As we set up by the river in a spot where I caught late season smallmouth, we hear a large "splash" we both look at each other and Mike says "Was that a fish?" I thought _nah, what could be jumping this time of year._ We then look over and see a very large and very pissed off beaver swimming around giving us the stink eye. Seems that Mr. Beaver (Beavy to his friends, which was not) was not happy that the decided to set up fishing camp near his home. 

We both agreed that that although between a rock and a hard place is bad, between a rock and a nasty beaver is worse, much worse. 

Anywho, nothing doing there so after an hour of freezing our (edit) off, we moved to a new spot. We tried a few different areas and not a single fish - Mike did manage to snag and loose a few lures so it was like fishing, only without the fish.

We finally decided that if the river smallmouth woudl not play, we would go for winter largemouth.
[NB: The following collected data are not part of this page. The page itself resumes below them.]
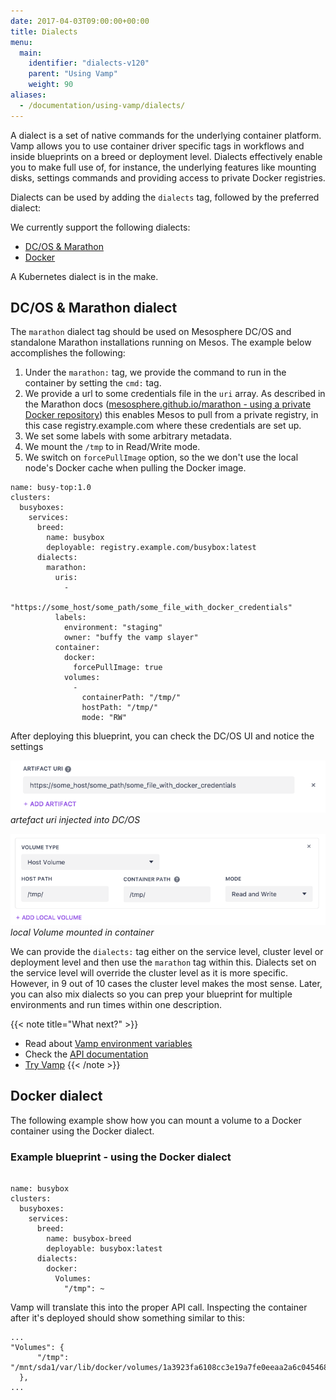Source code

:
 ```yaml
---
date: 2017-04-03T09:00:00+00:00
title: Dialects
menu:
  main:
    identifier: "dialects-v120"
    parent: "Using Vamp"
    weight: 90
aliases:
  - /documentation/using-vamp/dialects/
---
```


A dialect is a set of native commands for the underlying container platform. Vamp allows you to use container driver
specific tags in workflows and inside blueprints on a breed or deployment level. Dialects effectively enable you to make
full use of, for instance, the underlying features like mounting disks, settings commands and providing access to private
Docker registries.

Dialects can be used by adding the `dialects` tag, followed by the preferred dialect:

We currently support the following dialects:

- [DC/OS & Marathon](/documentation/using-vamp/v1.0.0/dialects/#dc-os-marathon-dialect)
- [Docker](/documentation/using-vamp/v1.0.0/dialects/#docker-dialect)

A Kubernetes dialect is in the make.

## DC/OS & Marathon dialect

The `marathon` dialect tag should be used on Mesosphere DC/OS and standalone Marathon installations running on Mesos.
The example below accomplishes the following:

1. Under the `marathon:` tag, we provide the command to run in the container by setting the `cmd:` tag.
2. We provide a url to some credentials file in the `uri` array. As described in the Marathon docs ([mesosphere.github.io/marathon - using a private Docker repository](https://mesosphere.github.io/marathon/docs/native-docker.html#using-a-private-docker-repository)) this enables Mesos
   to pull from a private registry, in this case registry.example.com where these credentials are set up.
3. We set some labels with some arbitrary metadata.
4. We mount the `/tmp` to in Read/Write mode.
5. We switch on `forcePullImage` option, so the we don't use the local node's Docker cache when pulling the Docker image.

```
name: busy-top:1.0
clusters:
  busyboxes:
    services:
      breed:
        name: busybox
        deployable: registry.example.com/busybox:latest
      dialects:
        marathon:
          uris:
            -
              "https://some_host/some_path/some_file_with_docker_credentials"
          labels:
            environment: "staging"
            owner: "buffy the vamp slayer"
          container:
            docker:
              forcePullImage: true
            volumes:
              -
                containerPath: "/tmp/"
                hostPath: "/tmp/"
                mode: "RW"
```

After deploying this blueprint, you can check the DC/OS UI and notice the settings

![](/images/screens/dcos_artefact_uri.png)
_artefact uri injected into DC/OS_

![](/images/screens/dcos_volume_mount.png)
_local Volume mounted in container_

We can provide the `dialects:` tag either on the service level, cluster level or deployment level and then use the `marathon`
tag within this. Dialects set on the service level will override the cluster level as it is more specific. However, in 9
out of 10 cases the cluster level makes the most sense. Later, you can also mix dialects so you can prep your blueprint
for multiple environments and run times within one description.

{{< note title="What next?" >}}

- Read about [Vamp environment variables](/documentation/using-vamp/v1.0.0/environment-variables/)
- Check the [API documentation](/documentation/api/api-reference)
- [Try Vamp](/documentation/installation/hello-world)
  {{< /note >}}

## Docker dialect

The following example show how you can mount a volume to a Docker container using the Docker dialect.

### Example blueprint - using the Docker dialect

```

name: busybox
clusters:
  busyboxes:
    services:
      breed:
        name: busybox-breed
        deployable: busybox:latest
      dialects:
        docker:
          Volumes:
            "/tmp": ~
```

Vamp will translate this into the proper API call. Inspecting the container after it's deployed should show something similar to this:

```
...
"Volumes": {
      "/tmp": "/mnt/sda1/var/lib/docker/volumes/1a3923fa6108cc3e19a7fe0eeaa2a6c0454688ca6165d1919bf647f5f370d4d5/_data"
  },
...
```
We hit a nearby pond where we found this:







Notice how nice and flat the water is - becuase ice does not ripple! We did have some open water which we fished hard, to no avail.






Mike decided that he had better make sure he was ready for ice rescue duty in case I attempted to cross the lake:






We had a great day out on the water - but both agreed that this Spring we are catching twice as many fish to make up for the winter!

Hope everyone here has better luck!

*OH YEAH - I forgot how much it sucks when the line freezes to your rod and then snaps back at you when you try to cast - fun, fun, fun!*


----------



## mr.fish (Dec 15, 2007)

What where we thinking Dave?????????


----------



## jkbirocz (Dec 15, 2007)

Looks like the giving pond was very giving today. Nothing like a new piece of bling to wear around your neck. I'll be home sometime tomorrow, let me know if you want to go freezing sometime next week.


----------



## Popeye (Dec 16, 2007)

> Notice how nice and flat the water is - becuase ice does not ripple! We did have some open water which we fished hard, to no avail.



You did read my ice fishing from shore post didn't you?


----------



## Jim (Dec 16, 2007)

flounderhead59 said:


> > Notice how nice and flat the water is - becuase ice does not ripple! We did have some open water which we fished hard, to no avail.
> 
> 
> 
> You did read my ice fishing from shore post didn't you?




LOL!


----------



## BassAddict (Dec 16, 2007)

Cowboy up, cut a hole in the ice, tell that beaver to (edit) off and posts some fish already!!!!


----------



## Waterwings (Dec 16, 2007)

That's neat that they have the ice rescue stuff like that. Wouldn't work pre-staging rescue gear like that around here............someone would steal it.


----------



## Popeye (Dec 16, 2007)

Waterwings said:


> That's neat that they have the ice rescue stuff like that. Wouldn't work pre-staging rescue gear like that around here............someone would steal it.



Around here some places it would stay in place but most others it would grow legs and be "Appropriated" by someone who thinks they need it more.


----------



## Waterwings (Dec 16, 2007)

flounderhead59 said:


> Waterwings said:
> 
> 
> > That's neat that they have the ice rescue stuff like that. Wouldn't work pre-staging rescue gear like that around here............someone would steal it.
> ...



Yep, unfortunately, we have some real low-lifes around this town, and the thief would more than likely be an adult instead of a youngster. There's a newly re-furbished boat ramp on a small river close-by in another county, but there's no way I will ever use it. The area it is located in is not that great, and you'd have nothing left on your trailer but the frame by the time you returned to the ramp.


----------



## Popeye (Dec 16, 2007)

And if someone stole it, karma would allow them to be the one to fall through and then they would complain that there was no rescue gear available.


----------



## Waterwings (Dec 16, 2007)

Yep, and then they'd try to sue someone over it.


----------



## little anth (Dec 16, 2007)

nice


----------



## shamoo (Dec 17, 2007)

Too cold for me, have to have a really bad case of the cabin fever :wink:


----------



## ACarbone624 (Dec 17, 2007)

shamoo said:


> Too cold for me, have to have a really bad case of the cabin fever :wink:



I agree...same here!


----------